**WORK ITEM:** The lines you return must be all those in the data that hold the string "portfolio".

**RECORDS FOR THE EXERCISE:**
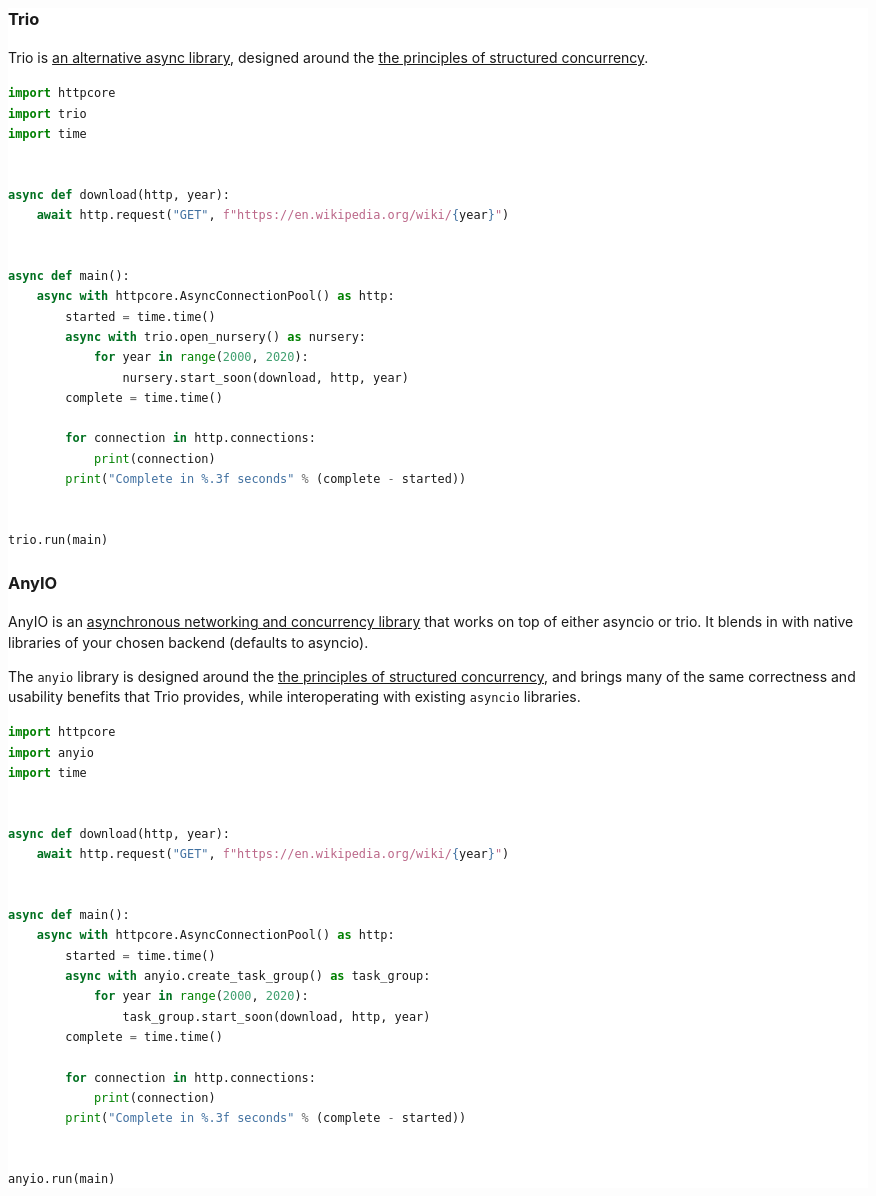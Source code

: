 ### Trio

Trio is [an alternative async library](https://trio.readthedocs.io/en/stable/), designed around the [the principles of structured concurrency](https://en.wikipedia.org/wiki/Structured_concurrency).

```python
import httpcore
import trio
import time


async def download(http, year):
    await http.request("GET", f"https://en.wikipedia.org/wiki/{year}")


async def main():
    async with httpcore.AsyncConnectionPool() as http:
        started = time.time()
        async with trio.open_nursery() as nursery:
            for year in range(2000, 2020):
                nursery.start_soon(download, http, year)
        complete = time.time()

        for connection in http.connections:
            print(connection)
        print("Complete in %.3f seconds" % (complete - started))


trio.run(main)
```

### AnyIO

AnyIO is an [asynchronous networking and concurrency library](https://anyio.readthedocs.io/) that works on top of either asyncio or trio. It blends in with native libraries of your chosen backend (defaults to asyncio).

The `anyio` library is designed around the [the principles of structured concurrency](https://en.wikipedia.org/wiki/Structured_concurrency), and brings many of the same correctness and usability benefits that Trio provides, while interoperating with existing `asyncio` libraries.

```python
import httpcore
import anyio
import time


async def download(http, year):
    await http.request("GET", f"https://en.wikipedia.org/wiki/{year}")


async def main():
    async with httpcore.AsyncConnectionPool() as http:
        started = time.time()
        async with anyio.create_task_group() as task_group:
            for year in range(2000, 2020):
                task_group.start_soon(download, http, year)
        complete = time.time()

        for connection in http.connections:
            print(connection)
        print("Complete in %.3f seconds" % (complete - started))


anyio.run(main)
```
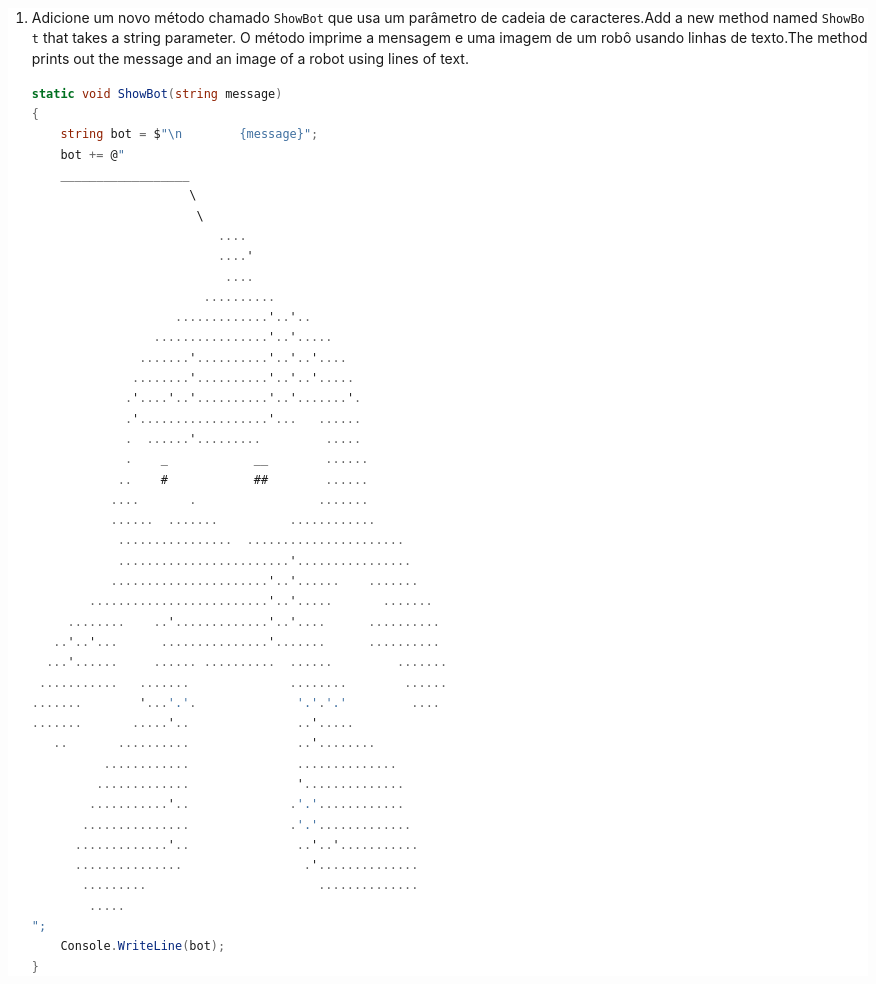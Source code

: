 1. <span data-ttu-id="b1a84-134">Adicione um novo método chamado `ShowBot` que usa um parâmetro de cadeia de caracteres.</span><span class="sxs-lookup"><span data-stu-id="b1a84-134">Add a new method named `ShowBot` that takes a string parameter.</span></span> <span data-ttu-id="b1a84-135">O método imprime a mensagem e uma imagem de um robô usando linhas de texto.</span><span class="sxs-lookup"><span data-stu-id="b1a84-135">The method prints out the message and an image of a robot using lines of text.</span></span>

   ```csharp
   static void ShowBot(string message)
   {
       string bot = $"\n        {message}";
       bot += @"
       __________________
                         \
                          \
                             ....
                             ....'
                              ....
                           ..........
                       .............'..'..
                    ................'..'.....
                  .......'..........'..'..'....
                 ........'..........'..'..'.....
                .'....'..'..........'..'.......'.
                .'..................'...   ......
                .  ......'.........         .....
                .    _            __        ......
               ..    #            ##        ......
              ....       .                 .......
              ......  .......          ............
               ................  ......................
               ........................'................
              ......................'..'......    .......
           .........................'..'.....       .......
        ........    ..'.............'..'....      ..........
      ..'..'...      ...............'.......      ..........
     ...'......     ...... ..........  ......         .......
    ...........   .......              ........        ......
   .......        '...'.'.              '.'.'.'         ....
   .......       .....'..               ..'.....
      ..       ..........               ..'........
             ............               ..............
            .............               '..............
           ...........'..              .'.'............
          ...............              .'.'.............
         .............'..               ..'..'...........
         ...............                 .'..............
          .........                        ..............
           .....
   ";
       Console.WriteLine(bot);
   }
   ```
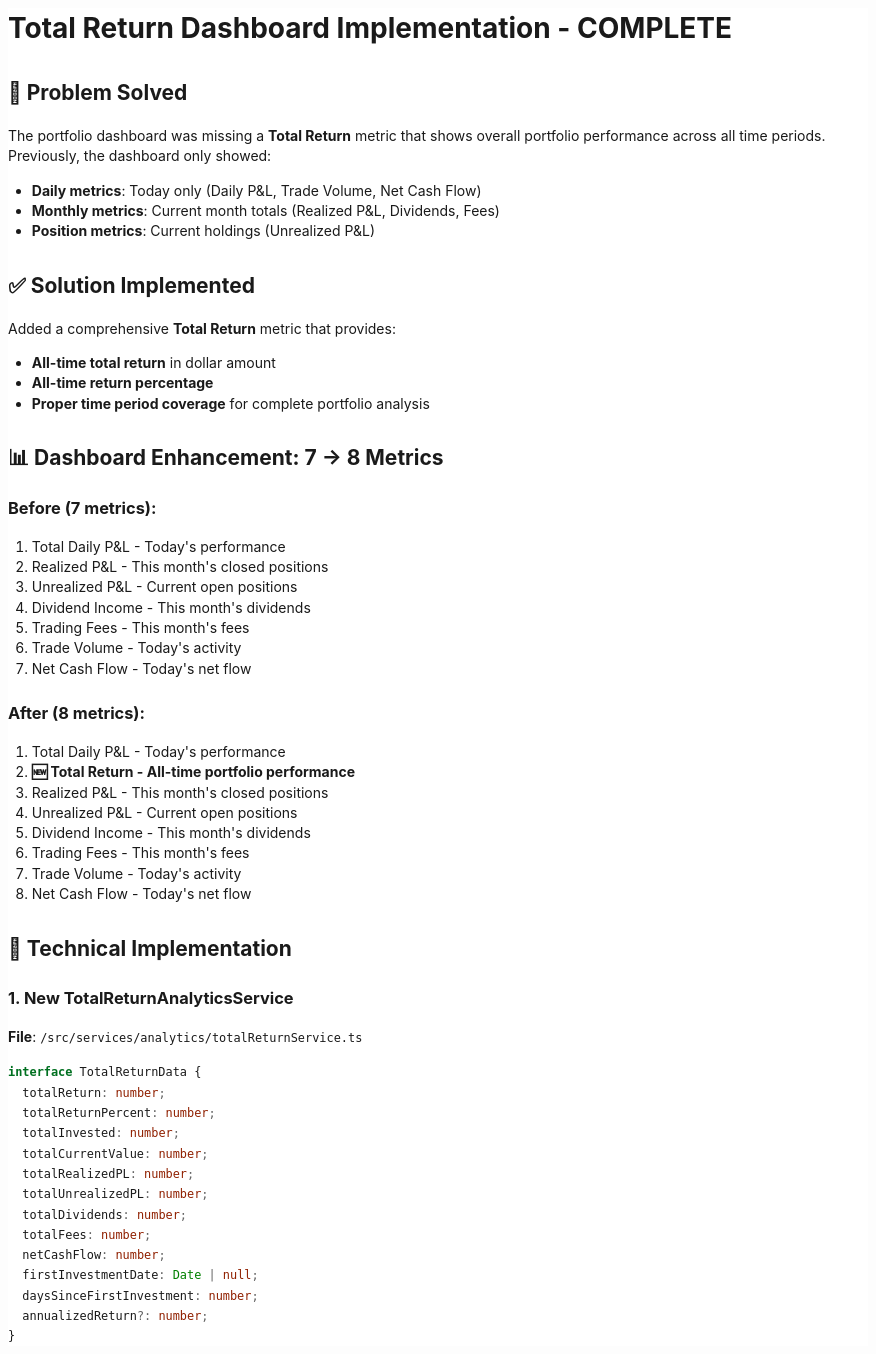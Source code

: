 # Total Return Dashboard Implementation - COMPLETE

## 🎯 Problem Solved

The portfolio dashboard was missing a **Total Return** metric that shows overall portfolio performance across all time periods. Previously, the dashboard only showed:

- **Daily metrics**: Today only (Daily P&L, Trade Volume, Net Cash Flow)
- **Monthly metrics**: Current month totals (Realized P&L, Dividends, Fees)  
- **Position metrics**: Current holdings (Unrealized P&L)

## ✅ Solution Implemented

Added a comprehensive **Total Return** metric that provides:
- **All-time total return** in dollar amount
- **All-time return percentage**
- **Proper time period coverage** for complete portfolio analysis

## 📊 Dashboard Enhancement: 7 → 8 Metrics

### Before (7 metrics):
1. Total Daily P&L - Today's performance
2. Realized P&L - This month's closed positions
3. Unrealized P&L - Current open positions
4. Dividend Income - This month's dividends
5. Trading Fees - This month's fees
6. Trade Volume - Today's activity
7. Net Cash Flow - Today's net flow

### After (8 metrics):
1. Total Daily P&L - Today's performance
2. **🆕 Total Return - All-time portfolio performance**
3. Realized P&L - This month's closed positions
4. Unrealized P&L - Current open positions
5. Dividend Income - This month's dividends
6. Trading Fees - This month's fees
7. Trade Volume - Today's activity
8. Net Cash Flow - Today's net flow

## 🔧 Technical Implementation

### 1. New TotalReturnAnalyticsService
**File**: `/src/services/analytics/totalReturnService.ts`

```typescript
interface TotalReturnData {
  totalReturn: number;
  totalReturnPercent: number;
  totalInvested: number;
  totalCurrentValue: number;
  totalRealizedPL: number;
  totalUnrealizedPL: number;
  totalDividends: number;
  totalFees: number;
  netCashFlow: number;
  firstInvestmentDate: Date | null;
  daysSinceFirstInvestment: number;
  annualizedReturn?: number;
}
```
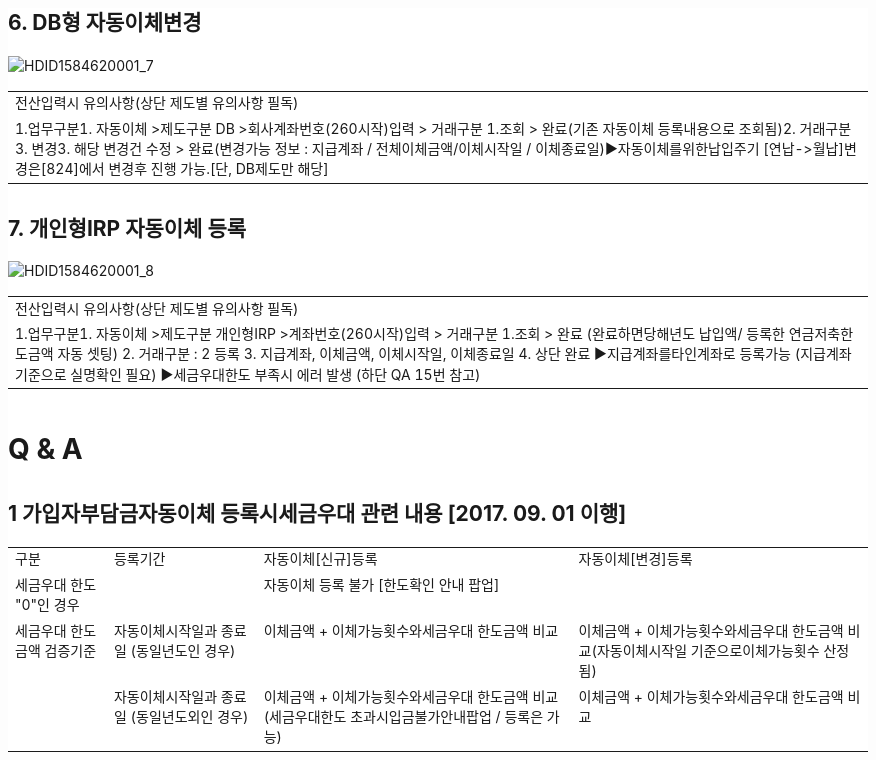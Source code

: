 
## 6. DB형 자동이체변경

![HDID1584620001_7](HDID1584620001_7.png)


<table><tbody><tr>
<td>
전산입력시 유의사항(상단 제도별 유의사항 필독)</td></tr><tr>
<td>1.업무구분1. 자동이체 >제도구분 DB >회사계좌번호(260시작)입력 > 거래구분 1.조회 > 완료(기존 자동이체 등록내용으로 조회됨)2. 거래구분 3. 변경3. 해당 변경건 수정 > 완료(변경가능 정보 : 지급계좌 / 전체이체금액/이체시작일 / 이체종료일)▶자동이체를위한납입주기 [연납->월납]변경은[824]에서 변경후 진행 가능.[단, DB제도만 해당]</td></tr></tbody>
</table>


## 7. 개인형IRP 자동이체 등록

![HDID1584620001_8](HDID1584620001_8.png)


<table><tbody><tr>
<td>
전산입력시 유의사항(상단 제도별 유의사항 필독)</td></tr><tr>
<td>1.업무구분1. 자동이체 >제도구분 개인형IRP >계좌번호(260시작)입력 > 거래구분 1.조회 > 완료
(완료하면당해년도 납입액/ 등록한 연금저축한도금액 자동 셋팅)
2. 거래구분 : 2 등록
3. 지급계좌, 이체금액, 이체시작일, 이체종료일
4. 상단 완료
▶지급계좌를타인계좌로 등록가능 (지급계좌 기준으로 실명확인 필요)
▶세금우대한도 부족시 에러 발생 (하단 QA 15번 참고)</td></tr></tbody>
</table>


# Q & A
## 1 가입자부담금자동이체 등록시세금우대 관련 내용 [2017. 09. 01 이행]

<table><tbody><tr>
<td>
구분</td>
<td>
등록기간</td>
<td>
자동이체[신규]등록</td>
<td>
자동이체[변경]등록</td></tr><tr>
<td>세금우대 한도
"0"인 경우</td>
<td>
</td>
<td>자동이체 등록 불가
[한도확인 안내 팝업]</td>
<td>
</td></tr><tr>
<td rowspan="3">세금우대 한도금액
검증기준</td>
<td>자동이체시작일과 종료일
(동일년도인 경우)</td>
<td>이체금액 + 이체가능횟수와세금우대 한도금액 비교</td>
<td>이체금액 + 이체가능횟수와세금우대 한도금액 비교(자동이체시작일 기준으로이체가능횟수 산정됨)</td></tr><tr>
<td>자동이체시작일과 종료일
(동일년도외인 경우)</td>
<td>이체금액 + 이체가능횟수와세금우대 한도금액 비교(세금우대한도 초과시입금불가안내팝업 / 등록은 가능)</td>
<td>이체금액 + 이체가능횟수와세금우대 한도금액 비교</td></tr><tr>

**ANSWER SPACE:**
The portfolio dashboard was missing a **Total Return** metric that shows overall portfolio performance across all time periods. Previously, the dashboard only showed:
- **Proper time period coverage** for complete portfolio analysis
2. **🆕 Total Return - All-time portfolio performance**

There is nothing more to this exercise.